More than one in five US display dollars will go to the social network
For the first time, the largest share of US display ad revenues will go to Facebook, eMarketer estimates. The social network’s 80.9% growth in display ad revenues, to $2.19 billion this year, will mean Facebook sees 21.6% of all US display ad dollars.
That will put it ahead of Yahoo!, where eMarketer estimates display revenues will be up 16%. Yahoo!’s market share will inch up to 16.4%, while display gains at Google push the site’s share of display spending to 12.6%. Meanwhile, AOL will drop from 5.3% of display ad revenues in 2010 to 4.4% this year.
“Yahoo!’s US display ad revenues will increase by double digits each year from 2010 through 2012. Despite that, not only will Facebook’s display revenues surpass Yahoo!’s this year, Google’s revenues will exceed Yahoo!’s next year,” said David Hallerman, principal analyst at eMarketer. “What that leapfrogging trend confirms is the strong demand among brand marketers for online display ad placements.”

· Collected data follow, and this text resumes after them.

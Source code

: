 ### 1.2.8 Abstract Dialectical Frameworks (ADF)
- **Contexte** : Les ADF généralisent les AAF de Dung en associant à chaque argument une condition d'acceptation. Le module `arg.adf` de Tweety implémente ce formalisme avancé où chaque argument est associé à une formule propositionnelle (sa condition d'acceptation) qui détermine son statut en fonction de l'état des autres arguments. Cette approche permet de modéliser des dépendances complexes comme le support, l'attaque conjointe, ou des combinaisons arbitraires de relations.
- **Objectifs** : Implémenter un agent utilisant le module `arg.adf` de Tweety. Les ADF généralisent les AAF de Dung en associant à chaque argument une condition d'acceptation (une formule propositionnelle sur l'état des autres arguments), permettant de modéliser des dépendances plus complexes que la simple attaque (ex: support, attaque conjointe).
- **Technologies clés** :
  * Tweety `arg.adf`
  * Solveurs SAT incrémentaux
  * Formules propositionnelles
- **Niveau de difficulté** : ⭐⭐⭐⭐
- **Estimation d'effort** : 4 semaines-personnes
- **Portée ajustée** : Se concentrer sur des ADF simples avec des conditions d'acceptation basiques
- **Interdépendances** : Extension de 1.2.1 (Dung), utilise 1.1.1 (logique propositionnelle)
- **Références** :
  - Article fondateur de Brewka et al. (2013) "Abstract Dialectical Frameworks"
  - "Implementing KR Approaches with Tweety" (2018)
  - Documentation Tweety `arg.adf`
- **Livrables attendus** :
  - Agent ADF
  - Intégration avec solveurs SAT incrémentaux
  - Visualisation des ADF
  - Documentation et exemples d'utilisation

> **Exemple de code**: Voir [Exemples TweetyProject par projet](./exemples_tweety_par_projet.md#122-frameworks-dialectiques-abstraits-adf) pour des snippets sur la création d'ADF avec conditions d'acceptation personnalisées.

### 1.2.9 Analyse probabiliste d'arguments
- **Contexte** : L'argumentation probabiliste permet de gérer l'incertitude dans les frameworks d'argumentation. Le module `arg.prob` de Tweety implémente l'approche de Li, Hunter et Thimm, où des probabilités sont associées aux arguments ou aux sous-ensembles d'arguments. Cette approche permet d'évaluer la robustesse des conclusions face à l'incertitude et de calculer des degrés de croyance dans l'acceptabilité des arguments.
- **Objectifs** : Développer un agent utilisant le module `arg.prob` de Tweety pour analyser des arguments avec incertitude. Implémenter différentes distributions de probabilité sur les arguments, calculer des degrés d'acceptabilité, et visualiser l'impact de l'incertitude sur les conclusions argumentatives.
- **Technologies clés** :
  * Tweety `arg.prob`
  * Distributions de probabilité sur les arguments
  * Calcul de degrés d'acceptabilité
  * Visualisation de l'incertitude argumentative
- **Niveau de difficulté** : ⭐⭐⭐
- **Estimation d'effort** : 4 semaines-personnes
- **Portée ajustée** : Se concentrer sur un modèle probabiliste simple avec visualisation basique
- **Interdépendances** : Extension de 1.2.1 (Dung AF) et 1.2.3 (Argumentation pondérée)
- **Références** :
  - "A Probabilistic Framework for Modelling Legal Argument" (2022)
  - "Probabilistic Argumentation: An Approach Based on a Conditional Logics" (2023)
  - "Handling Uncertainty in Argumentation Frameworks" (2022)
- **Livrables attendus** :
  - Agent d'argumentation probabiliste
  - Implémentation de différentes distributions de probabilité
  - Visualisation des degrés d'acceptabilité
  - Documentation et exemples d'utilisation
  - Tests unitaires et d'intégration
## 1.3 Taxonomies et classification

In the search market, Google will solidify its position as the top site with an increase in market share of nearly 4 percentage points, to 75.2%. eMarketer expects Microsoft, where search revenues will be up 16.4% in 2011, to increase its market share slightly for the next two years, while search revenues at Yahoo! will continue a slow decline, dropping to $1.1 billion this year from $1.28 billion in 2010.
Declines will also continue at AOL throughout the forecast period.
“Even as some observers expect Google’s search revenues to fall due to competition from Bing, the reported revenue reality shows that after a relatively ‘slow’ Q1 2010, net US ad revenues at Google grew by 27% or more each of the following three quarters,” noted Hallerman. “It will be hard for Bing to stop the Google juggernaut, and, in fact, Bing’s search gains are basically accompanied by Yahoo!’s search losses.”
“In fact, Google’s gains in search will help its display business, and vice versa, as more and more marketers will see the benefits of linking those two ad formats through a single provider,” said Hallerman. “That same trend will help Microsoft—but not as much as Google—since Bing’s search dollars are a mere fraction of the marketer investment with Google.”